You want to count permutations of {1, 2, 3, 4} where no element maps to itself. You define Aᵢ as the set of permutations that fix element i. Which approach correctly applies the inclusion-exclusion framework?
ASubtract from 4! the number of permutations that fix exactly one element
BApply inclusion-exclusion: compute |total| − |A₁∪A₂∪A₃∪A₄| using alternating sums over all intersection sizes
CDivide 4! by the number of fixed-point arrangements
DList all 24 permutations and remove those with any fixed points by inspection
This is the derangement problem, the canonical application of inclusion-exclusion to 'bad properties.' The correct setup is to let Aᵢ be the set of permutations fixing element i, then count the complement of their union using the IE formula: subtract sizes of individual sets, add back pairwise intersections, subtract triple intersections, etc. The alternating sum is the heart of the technique — option A would only remove permutations with exactly one fixed point, missing those with two or more.
Question 2 Multiple Choice
The Möbius inversion formula on the Boolean lattice of subsets gives μ(S,T) = (−1)^|T\S|. How does this relate to the standard inclusion-exclusion principle?
AIt is a special case applicable only to derangements, not to surjections or chromatic polynomials
BIt reveals that the alternating signs in inclusion-exclusion arise from a universal algebraic inversion theorem on posets, not from properties specific to each problem
CIt replaces inclusion-exclusion for advanced problems but is algebraically unrelated to the basic formula
DIt proves that inclusion-exclusion always requires exactly n alternating terms regardless of the problem structure
The Möbius function on the Boolean lattice of subsets is exactly (−1)^|T\S|, which is the alternating sign appearing in inclusion-exclusion. This reveals that IE is not a clever counting trick specific to unions — it is a special case of a general inversion theorem that works on any partially ordered set. Recognizing this unifies derangements, surjections, chromatic polynomials, and permanent calculations as instances of the same algebraic structure.
Question 3 True / False
The probability that a uniformly random permutation of n elements is a derangement approaches 1/e as n grows, a fact that follows directly from the inclusion-exclusion formula.
TTrue
FFalse
Answer: True
The derangement count D(n) = n!(1 − 1/1! + 1/2! − ⋯ + (−1)ⁿ/n!) comes directly from inclusion-exclusion.
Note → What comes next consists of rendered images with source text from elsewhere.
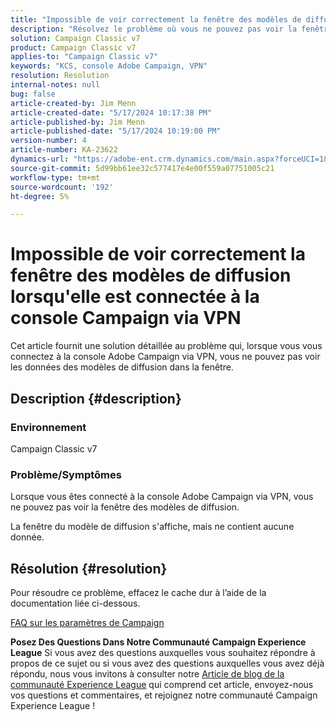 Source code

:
 ```yaml
---
title: "Impossible de voir correctement la fenêtre des modèles de diffusion lors de la connexion à la console Campaign via VPN"
description: "Résolvez le problème où vous ne pouvez pas voir la fenêtre des modèles de diffusion lorsque vous êtes connecté à la console Campaign via VPN. Vous devriez exécuter un cache dur."
solution: Campaign Classic v7
product: Campaign Classic v7
applies-to: "Campaign Classic v7"
keywords: "KCS, console Adobe Campaign, VPN"
resolution: Resolution
internal-notes: null
bug: false
article-created-by: Jim Menn
article-created-date: "5/17/2024 10:17:38 PM"
article-published-by: Jim Menn
article-published-date: "5/17/2024 10:19:00 PM"
version-number: 4
article-number: KA-23622
dynamics-url: "https://adobe-ent.crm.dynamics.com/main.aspx?forceUCI=1&pagetype=entityrecord&etn=knowledgearticle&id=8ce96b3f-9b14-ef11-9f8a-6045bd006268"
source-git-commit: 5d99bb61ee32c577417e4e00f559a07751005c21
workflow-type: tm+mt
source-wordcount: '192'
ht-degree: 5%

---
```


# Impossible de voir correctement la fenêtre des modèles de diffusion lorsqu&#39;elle est connectée à la console Campaign via VPN


Cet article fournit une solution détaillée au problème qui, lorsque vous vous connectez à la console Adobe Campaign via VPN, vous ne pouvez pas voir les données des modèles de diffusion dans la fenêtre.

## Description {#description}


### <b>Environnement</b>

Campaign Classic v7

### <b>Problème/Symptômes</b>

Lorsque vous êtes connecté à la console Adobe Campaign via VPN, vous ne pouvez pas voir la fenêtre des modèles de diffusion.

La fenêtre du modèle de diffusion s&#39;affiche, mais ne contient aucune donnée.


## Résolution {#resolution}


Pour résoudre ce problème, effacez le cache dur à l’aide de la documentation liée ci-dessous.

[FAQ sur les paramètres de Campaign](https://experienceleague.adobe.com/docs/campaign-classic/using/getting-started/starting-with-adobe-campaign/faq/faq-campaign-config.html?lang=en#perform-hard-cache-clear)


<b>Posez Des Questions Dans Notre Communauté Campaign Experience League</b>
Si vous avez des questions auxquelles vous souhaitez répondre à propos de ce sujet ou si vous avez des questions auxquelles vous avez déjà répondu, nous vous invitons à consulter notre [Article de blog de la communauté Experience League](https://experienceleaguecommunities.adobe.com/t5/adobe-campaign-classic-blogs/introducing-top-kcs-articles-curated-for-your-troubleshooting/bc-p/672426#M132 "Suivez le lien.") qui comprend cet article, envoyez-nous vos questions et commentaires, et rejoignez notre communauté Campaign Experience League !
Dividing by n! gives the probability: 1 − 1 + 1/2! − 1/3! + ⋯, which is the truncated Taylor series for e⁻¹. As n → ∞, this converges to exactly 1/e ≈ 0.368. This is a striking connection between combinatorics and analysis that emerges purely from the alternating sum structure.
Question 4 True / False
Inclusion-exclusion can mainly count elements in unions of sets; it can seldom be applied to problems about functions, graph colorings, or restricted permutations.
TTrue
FFalse
Answer: False
Inclusion-exclusion is a general technique for counting objects that avoid a collection of 'bad' properties. For surjections, the 'bad property' is missing an output element. For chromatic polynomials, it is using the same color on adjacent vertices. For derangements, it is fixing an element. In each case, the strategy is the same: define Aᵢ for each bad condition, compute intersection sizes, and assemble the alternating sum. The union-of-sets formulation is the simplest instance of this general structure.
Question 5 Short Answer
Describe the general problem-solving mindset that inclusion-exclusion enables. What makes a problem recognizable as an IE problem, and what role does the alternating-sign structure play?
Think about your answer, then reveal below.
Model answer: A problem is suited to inclusion-exclusion when you need to count objects satisfying 'none of a collection of bad conditions' and when directly counting the valid objects is hard but counting objects satisfying each bad condition (and their intersections) is easy. The alternating sum — add singletons, subtract pairs, add triples — systematically corrects for overcounting: objects violating k conditions were excluded k times, added back C(k,2) times, and so on; the alternating sum reduces the net count to exactly 1 exclusion per violating object. Recognizing this structure transforms IE from a formula into a problem-solving mindset applicable across permutations, functions, and graph theory.
The key is identifying what the 'bad properties' are and whether intersection sizes can be computed. Once you see IE as 'counting things that avoid all bad properties,' the problem of derangements (no fixed points), surjections (no missed output), and chromatic polynomials (no monochromatic edges) all become instances of the same reasoning pattern.